| RECORDS SHOWN |
####

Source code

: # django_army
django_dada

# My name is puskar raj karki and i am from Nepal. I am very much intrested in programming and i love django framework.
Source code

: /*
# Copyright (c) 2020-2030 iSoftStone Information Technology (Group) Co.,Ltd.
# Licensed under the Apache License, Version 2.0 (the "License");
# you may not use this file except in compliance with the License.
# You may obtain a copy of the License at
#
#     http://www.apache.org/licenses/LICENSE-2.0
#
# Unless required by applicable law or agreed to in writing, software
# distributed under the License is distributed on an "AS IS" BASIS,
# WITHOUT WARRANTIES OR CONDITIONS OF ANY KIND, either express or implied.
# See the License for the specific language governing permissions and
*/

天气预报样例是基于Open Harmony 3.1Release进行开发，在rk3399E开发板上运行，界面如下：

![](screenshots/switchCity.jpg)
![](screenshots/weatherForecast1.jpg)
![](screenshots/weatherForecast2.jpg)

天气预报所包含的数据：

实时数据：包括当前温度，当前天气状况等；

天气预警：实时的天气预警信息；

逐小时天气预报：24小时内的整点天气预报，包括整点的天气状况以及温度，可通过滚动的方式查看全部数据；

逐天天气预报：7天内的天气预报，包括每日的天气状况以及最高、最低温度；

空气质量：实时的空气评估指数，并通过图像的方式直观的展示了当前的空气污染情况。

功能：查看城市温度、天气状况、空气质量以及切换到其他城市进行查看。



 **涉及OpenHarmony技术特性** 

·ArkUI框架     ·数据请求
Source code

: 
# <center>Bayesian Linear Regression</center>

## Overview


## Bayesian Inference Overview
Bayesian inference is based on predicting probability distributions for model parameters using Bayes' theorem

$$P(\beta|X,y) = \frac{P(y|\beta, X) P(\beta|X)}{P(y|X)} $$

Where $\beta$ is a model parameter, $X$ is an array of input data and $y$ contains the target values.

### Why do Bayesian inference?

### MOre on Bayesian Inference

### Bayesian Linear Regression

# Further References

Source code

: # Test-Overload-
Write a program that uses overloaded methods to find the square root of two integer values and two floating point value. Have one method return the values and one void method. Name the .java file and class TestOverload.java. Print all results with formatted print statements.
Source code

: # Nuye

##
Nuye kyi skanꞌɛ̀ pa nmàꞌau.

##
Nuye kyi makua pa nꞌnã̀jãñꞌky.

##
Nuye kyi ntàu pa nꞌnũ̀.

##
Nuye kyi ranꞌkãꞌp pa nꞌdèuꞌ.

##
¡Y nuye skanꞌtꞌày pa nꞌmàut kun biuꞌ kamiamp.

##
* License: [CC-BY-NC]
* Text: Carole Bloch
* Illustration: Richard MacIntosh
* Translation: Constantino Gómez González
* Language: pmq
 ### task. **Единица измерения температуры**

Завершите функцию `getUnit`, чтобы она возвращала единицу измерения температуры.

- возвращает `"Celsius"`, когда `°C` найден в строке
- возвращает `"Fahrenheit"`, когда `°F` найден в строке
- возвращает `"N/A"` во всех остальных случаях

####

| PROBLEM |
Your task for the entries above: copy exactly the span starting with the line with "django_dada" and going on through the line with "# you may not", both lines included, and nothing else.

| RESPONSE |
django_dada

# My name is puskar raj karki and i am from Nepal. I am very much intrested in programming and i love django framework.
Source code

: /*
# Copyright (c) 2020-2030 iSoftStone Information Technology (Group) Co.,Ltd.
# Licensed under the Apache License, Version 2.0 (the "License");
# you may not use this file except in compliance with the License.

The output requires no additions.